Jeremy leaves gun in kitchen having shot rabbits without the sights on. For a start, especially with the twins in the house, Nevill would never have left it there. Secondly, what would JB have been doing shooting rabbits without the sight? (Bit convenient this rifle just lying around)
There were guns all over WHF, Vic. Guns in the gun cupboard, two on the stairs (used as a makeshift cupboard for the kitchen), a bandolier of bullets hanging on the door, a loaded shotgun under Nevill's bed at one stage. A gun on the settle would hardly have been out of place.
My family lived in Tolleshunt D'Arcy and surrounding villages for centuries. I'm a local historian, researching for a book about the district, so I know this part of the world quite well.

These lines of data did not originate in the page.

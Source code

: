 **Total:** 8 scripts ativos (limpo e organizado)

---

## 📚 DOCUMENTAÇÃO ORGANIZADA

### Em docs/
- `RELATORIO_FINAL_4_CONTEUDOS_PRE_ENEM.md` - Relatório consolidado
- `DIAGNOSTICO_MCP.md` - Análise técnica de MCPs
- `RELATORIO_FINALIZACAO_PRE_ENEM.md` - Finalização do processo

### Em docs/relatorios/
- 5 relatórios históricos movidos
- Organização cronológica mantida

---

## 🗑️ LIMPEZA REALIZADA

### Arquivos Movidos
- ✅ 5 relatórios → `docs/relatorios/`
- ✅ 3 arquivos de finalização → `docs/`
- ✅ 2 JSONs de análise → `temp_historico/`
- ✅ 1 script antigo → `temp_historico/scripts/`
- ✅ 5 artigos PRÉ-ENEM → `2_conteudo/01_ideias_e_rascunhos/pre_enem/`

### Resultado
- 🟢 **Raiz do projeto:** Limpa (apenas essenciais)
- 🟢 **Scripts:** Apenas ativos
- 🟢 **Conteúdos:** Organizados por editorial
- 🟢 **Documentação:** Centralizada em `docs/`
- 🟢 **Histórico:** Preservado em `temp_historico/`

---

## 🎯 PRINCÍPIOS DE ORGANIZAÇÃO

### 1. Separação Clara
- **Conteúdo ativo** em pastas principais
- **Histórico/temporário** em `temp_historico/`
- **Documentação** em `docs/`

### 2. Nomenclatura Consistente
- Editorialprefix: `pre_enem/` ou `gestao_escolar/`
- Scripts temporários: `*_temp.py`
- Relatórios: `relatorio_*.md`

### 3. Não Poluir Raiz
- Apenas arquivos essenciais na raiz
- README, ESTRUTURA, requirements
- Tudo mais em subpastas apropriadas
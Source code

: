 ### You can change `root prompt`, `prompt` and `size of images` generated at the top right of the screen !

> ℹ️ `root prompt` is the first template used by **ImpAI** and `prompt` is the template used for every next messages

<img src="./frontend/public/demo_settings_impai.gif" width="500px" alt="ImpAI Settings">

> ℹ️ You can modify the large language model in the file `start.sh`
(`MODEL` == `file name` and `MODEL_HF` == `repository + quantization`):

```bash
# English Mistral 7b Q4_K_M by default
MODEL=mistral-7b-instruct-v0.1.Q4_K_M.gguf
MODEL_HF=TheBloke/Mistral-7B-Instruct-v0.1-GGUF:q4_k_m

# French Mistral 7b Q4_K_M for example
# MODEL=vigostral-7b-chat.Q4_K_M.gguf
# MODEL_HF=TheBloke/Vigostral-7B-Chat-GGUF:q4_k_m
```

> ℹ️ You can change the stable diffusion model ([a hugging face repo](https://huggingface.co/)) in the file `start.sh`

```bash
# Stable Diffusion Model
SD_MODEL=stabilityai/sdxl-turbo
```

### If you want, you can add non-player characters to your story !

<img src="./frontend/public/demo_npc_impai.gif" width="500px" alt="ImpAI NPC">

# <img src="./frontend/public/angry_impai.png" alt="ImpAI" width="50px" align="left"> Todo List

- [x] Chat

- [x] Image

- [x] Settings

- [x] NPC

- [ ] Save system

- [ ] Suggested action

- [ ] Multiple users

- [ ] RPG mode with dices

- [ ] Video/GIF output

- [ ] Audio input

This was a tiny village in deepest Essex in the midst of gun and wildfowling country: the sort of village where many a house and tiny cottage had a gun on the settle.
Just 50 years previously, this was a wild, lawless place on Tiptree Heath: smuggler country within the district of a rotten borough, where locals were no lovers of authority or of snooping revenue men. It was then the sort of place where old families and money ruled with rough justice - or no justice at all. A place where the local lord of manor and GP, among others, bought elections by locking the other side's supporters in the pub with copious free beer and by hiring gangs of villains to help them personally beat up those who wore the other side's colours or who attempted to vote against their man.
Have things changed? Of course, yet old ways die hard. A few years ago I stood on the public highway, my back to a small farm, taking photographs of views across the fields to the coast. Out came the farmer: what did I think I was doing photographing his land! What was I up to? He stood behind his hedge, so I couldn't see whether he'd a shotgun or not, but I felt the menace of it in his tone.
Remember too that this was the 1980s, a time before the EU and its legions of bureaucrats and Health and Safety edicts had taken over our lives. It was a different world to ours.